One of the issues that isn't addressed in these debates is the poor data about truly unvaccinated children. One thing to be aware of is that some of the "personal belief exemption" data may have some flaws related to poorly-interpreted data. In some cases, it may overstate the presence of anti-vaccination communities. That is, some of those listed as PBE are still vaccinated but nevertheless chose the "PBE exemption."
I know of at least a dozen fully-vaccinated children in public school in an affluent school district in California, whose parents are scientists, engineers, and medical researchers, who have moved to California for work. Enrolling a child in a California public school is a often morass of paperwork. In particular, there needs to be documentation of vaccination or you need to select the "PBE" exemption. (Or other exemptions, including the genuine medical exemptions for compromised immune system, etc.) The requirements of documentation are onerous, particularly for people who are busy getting settled with new housing, new jobs, and many other issues. Vaccination records from an out-of-state doctor are generally not considered sufficient. It is possible, upon moving to CA, to get new primary care physicians for your children, make appointments, and get the proper certification. However, that takes a good deal of time (months in many communities) and is considered by many people a waste of resources. A number of school administrators recommend to arriving parents that rather than deal with the documentation (and keep their children at home until the paperwork is all sorted out), they merely check the "PBE" box on the form, which takes one second and no money. The "personal belief" was simply that the documentation was overly onerous for people who had better things to do than waste time satisfying unusually specific documentation requirements.

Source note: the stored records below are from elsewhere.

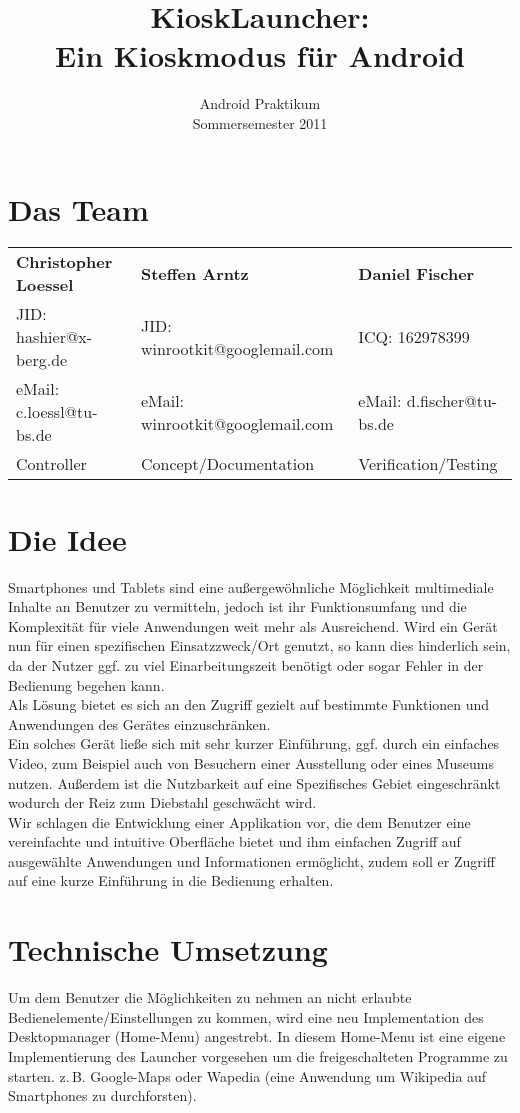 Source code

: \documentclass[12pt,a4paper,ngerman]{scrartcl}
\title{KioskLauncher: \\ Ein Kioskmodus für Android}
\subtitle{Android Praktikum \\ Sommersemester 2011}
\newcommand{\zB}{\mbox{z.\,B.}\xspace}
\begin{document}
\maketitle
\section*{Das Team}
\begin{tabular}{ l l l }
  \textbf{Christopher Loessel} & \textbf{Steffen Arntz} & \textbf{Daniel Fischer} \smallskip \\ 
  JID: hashier@x-berg.de & JID: winrootkit@googlemail.com & ICQ: 162978399 \\
  eMail: c.loessl@tu-bs.de & eMail: winrootkit@googlemail.com & eMail: d.fischer@tu-bs.de  \\
  Controller & Concept/Documentation & Verification/Testing \\
\end{tabular}

\section*{Die Idee}
Smartphones und Tablets sind eine außergewöhnliche Möglichkeit multimediale Inhalte an Benutzer zu vermitteln, jedoch ist ihr Funktionsumfang und die Komplexität für viele Anwendungen weit mehr als Ausreichend. 
Wird ein Gerät nun für einen spezifischen Einsatzzweck/Ort genutzt, so kann dies hinderlich sein, da der Nutzer ggf. zu viel Einarbeitungszeit benötigt oder sogar Fehler in der Bedienung begehen kann. \\
Als Lösung bietet es sich an den Zugriff gezielt auf bestimmte Funktionen und Anwendungen des Gerätes einzuschränken. \\
Ein solches Gerät ließe sich mit sehr kurzer Einführung, ggf. durch ein einfaches Video, zum Beispiel auch von Besuchern einer Ausstellung oder eines Museums nutzen. Außerdem ist die Nutzbarkeit auf eine Spezifisches Gebiet eingeschränkt wodurch der Reiz zum Diebstahl geschwächt wird. \\
Wir schlagen die Entwicklung einer Applikation vor, die dem Benutzer eine vereinfachte und intuitive Oberfläche bietet und ihm einfachen Zugriff auf ausgewählte Anwendungen und Informationen ermöglicht, zudem soll er Zugriff auf eine kurze Einführung in die Bedienung erhalten.

\section*{Technische Umsetzung}
Um dem Benutzer die Möglichkeiten zu nehmen an nicht erlaubte Bedienelemente/Einstellungen zu kommen, wird eine neu Implementation des Desktopmanager (Home-Menu) angestrebt. In diesem Home-Menu ist eine eigene Implementierung des Launcher vorgesehen um die freigeschalteten Programme zu starten. \zB Google-Maps oder Wapedia (eine Anwendung um Wikipedia auf Smartphones zu durchforsten).
\end{document}
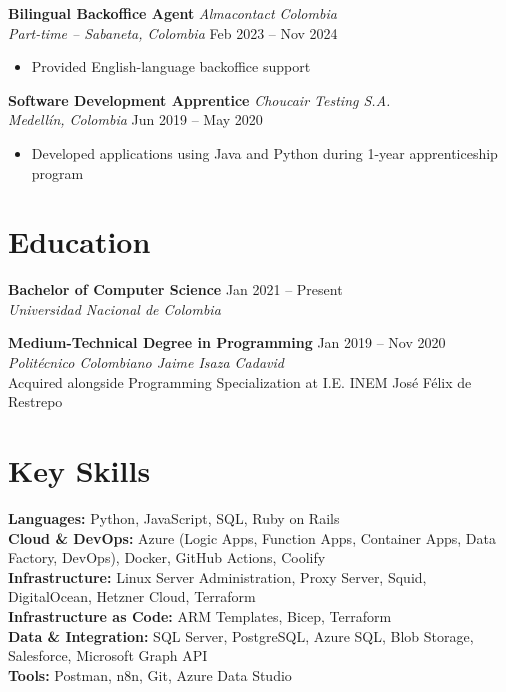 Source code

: \documentclass[11pt,a4paper]{article}
\newcommand{\experienceitem}[4]{%
    \needspace{5\baselineskip}
    \noindent
    \textbf{\color{darktext}#1} \hfill \textit{#2}\\
    \textit{\color{lighttext}#3} \hfill {\color{lighttext}#4}
    \vspace{4pt}
}
\newcommand{\educationitem}[4]{%
    \needspace{4\baselineskip}
    \begin{minipage}[t]{\textwidth}
    \noindent
    \textbf{\color{darktext}#1} \hfill {\color{lighttext}#2}\\
    \textit{#3}\\
    {\small #4}
    \vspace{6pt}
    \end{minipage}
}
\newcommand{\skillcategory}[2]{%
    \textbf{#1:} #2\\[3pt]
}
\begin{document}
\vspace{6pt}

\experienceitem
    {Bilingual Backoffice Agent}
    {Almacontact Colombia}
    {Part-time -- Sabaneta, Colombia}
    {Feb 2023 -- Nov 2024}

\begin{itemize}
    \item Provided English-language backoffice support
\end{itemize}

\vspace{6pt}

\experienceitem
    {Software Development Apprentice}
    {Choucair Testing S.A.}
    {Medell\'{i}n, Colombia}
    {Jun 2019 -- May 2020}

\begin{itemize}
    \item Developed applications using Java and Python during 1-year apprenticeship program
\end{itemize}

\section{Education}

\educationitem
    {Bachelor of Computer Science}
    {Jan 2021 -- Present}
    {Universidad Nacional de Colombia}
    {}

\educationitem
    {Medium-Technical Degree in Programming}
    {Jan 2019 -- Nov 2020}
    {Polit\'{e}cnico Colombiano Jaime Isaza Cadavid}
    {Acquired alongside Programming Specialization at I.E. INEM Jos\'{e} F\'{e}lix de Restrepo}

\section{Key Skills}

\skillcategory{Languages}{Python, JavaScript, SQL, Ruby on Rails}
\skillcategory{Cloud \& DevOps}{Azure (Logic Apps, Function Apps, Container Apps, Data Factory, DevOps), Docker, GitHub Actions, Coolify}
\skillcategory{Infrastructure}{Linux Server Administration, Proxy Server, Squid, DigitalOcean, Hetzner Cloud, Terraform}
\skillcategory{Infrastructure as Code}{ARM Templates, Bicep, Terraform}
\skillcategory{Data \& Integration}{SQL Server, PostgreSQL, Azure SQL, Blob Storage, Salesforce, Microsoft Graph API}
\skillcategory{Tools}{Postman, n8n, Git, Azure Data Studio}
\end{document}
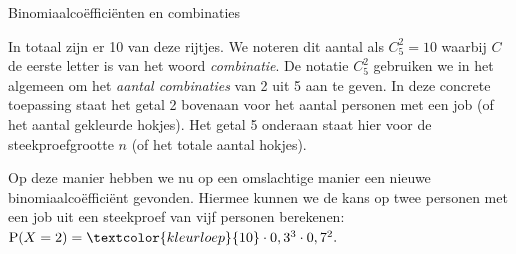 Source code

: \begin{lesactiviteit}{Binomiaalcoëfficiënten en combinaties}
\begin{vraagenantwoord}[resume]


\end{vraagenantwoord}

In totaal zijn er 10 van deze rijtjes. We noteren dit aantal als $C^2_5=10$ waarbij $C$ de eerste letter is van het woord \emph{combinatie}. De notatie  $C^2_5$ gebruiken we in het algemeen om het \emph{aantal combinaties} van 2 uit 5 aan te geven. In deze concrete toepassing staat het getal 2 bovenaan voor het aantal personen met een job (of het aantal gekleurde hokjes). Het getal 5 onderaan staat hier voor de steekproefgrootte $n$ (of het totale aantal hokjes). 

Op deze manier hebben we nu op een omslachtige manier een nieuwe binomiaalcoëfficiënt gevonden. Hiermee kunnen we de kans op twee personen met een job uit een steekproef van vijf personen berekenen: $\textrm{P}(X=2)=\textcolor{kleurloep}{10} \cdot 0,3^3 \cdot 0,7^2.$


\end{lesactiviteit}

The media reports of "anti-vaccination communities are common in affluent school districts" may instead be merely that a number of affluent school districts have clued in the new arrivals that they can avoid trouble by claiming the PBE. A school district where the enrollment staff informs people about the PBE option as a way to avoid paperwork appears, when looking at the data, to be a school district filled with anti-vaccination morons.
There is much more reliable data about incoming kindergartners- these children, sometimes new to school of any type, are generally already California residents with California doctors, and the chance that a PBE exemption for them does indicate that their parents are nutballs is much higher. But the overall data needs to be viewed with a more critical eye.